While not a terrible album, I think I've heard much better from these guys. But if you really need some good goth metal (as I haven't really heard too much of it this year) I guess you can check it out.

Highlights: Love Runs Away, Tonight, Black, I Love The Darkness In You, I'm Ready (10 Tracks, 41:00)



Wizard Smoke - The Tickler EP (2012) - While I'm not sure whether or not this EP from black/stoner doomers Wizard Smoke is free, like it's predecessor release; it's still well worth checking out. "Christian Cross" starts out a little groovier than you might expect, but it's also got the same raw scowl that you'd expect. The band slows down and leaves room for the atmosphere that you'd expect for a 10 minute track, and there's even a nice solo to be found within the muck. As for "Old Snake 9:13" you might be surprised to hear that the scowl has been replaced with a vocal that sounds much more natural for the music. This is unlike anything we've heard from the band before, but I can certainly say that it was only a matter of time.
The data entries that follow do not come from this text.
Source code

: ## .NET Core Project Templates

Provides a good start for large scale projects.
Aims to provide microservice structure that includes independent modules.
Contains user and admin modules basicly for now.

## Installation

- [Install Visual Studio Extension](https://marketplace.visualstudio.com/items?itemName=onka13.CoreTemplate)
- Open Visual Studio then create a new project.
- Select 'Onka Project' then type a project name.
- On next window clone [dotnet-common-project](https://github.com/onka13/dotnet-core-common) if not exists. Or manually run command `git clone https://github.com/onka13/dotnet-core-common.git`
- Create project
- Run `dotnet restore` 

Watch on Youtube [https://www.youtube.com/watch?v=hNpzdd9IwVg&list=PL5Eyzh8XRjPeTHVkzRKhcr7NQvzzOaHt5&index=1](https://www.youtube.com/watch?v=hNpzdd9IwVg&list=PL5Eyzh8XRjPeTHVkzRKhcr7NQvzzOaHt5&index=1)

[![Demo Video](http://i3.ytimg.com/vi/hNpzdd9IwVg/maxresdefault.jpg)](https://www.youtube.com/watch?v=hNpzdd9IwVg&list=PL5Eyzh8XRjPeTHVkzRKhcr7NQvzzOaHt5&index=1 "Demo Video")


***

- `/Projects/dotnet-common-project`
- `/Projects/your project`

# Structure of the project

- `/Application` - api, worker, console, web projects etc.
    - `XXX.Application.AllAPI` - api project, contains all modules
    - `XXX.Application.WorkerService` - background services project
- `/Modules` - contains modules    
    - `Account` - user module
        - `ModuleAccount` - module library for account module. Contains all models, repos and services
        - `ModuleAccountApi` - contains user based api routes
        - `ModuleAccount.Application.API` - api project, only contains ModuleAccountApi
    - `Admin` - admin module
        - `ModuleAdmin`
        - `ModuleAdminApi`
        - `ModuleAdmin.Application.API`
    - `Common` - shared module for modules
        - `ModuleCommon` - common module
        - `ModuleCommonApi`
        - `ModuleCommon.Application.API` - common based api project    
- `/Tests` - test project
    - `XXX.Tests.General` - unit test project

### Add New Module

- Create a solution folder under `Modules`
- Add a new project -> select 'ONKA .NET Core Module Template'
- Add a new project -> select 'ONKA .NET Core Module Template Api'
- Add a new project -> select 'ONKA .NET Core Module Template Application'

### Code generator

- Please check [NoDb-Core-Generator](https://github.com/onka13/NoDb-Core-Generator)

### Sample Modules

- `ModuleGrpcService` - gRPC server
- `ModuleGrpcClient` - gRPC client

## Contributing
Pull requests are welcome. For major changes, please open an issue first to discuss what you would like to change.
There are still some scowls here, but it's a definite change; so be prepared. Also the band incorporates some keys and another guitar solo that actually plays out the EP.

What else do you want? It's two long tracks and it's worth checking out. The black metal fans who like it now probably like it because it's being mixed with southern groove and stoner doom, and they probably like those genres anyway. The people who just like stoner doom are probably going to like this disc too. It should make both parties happy, so go check it out!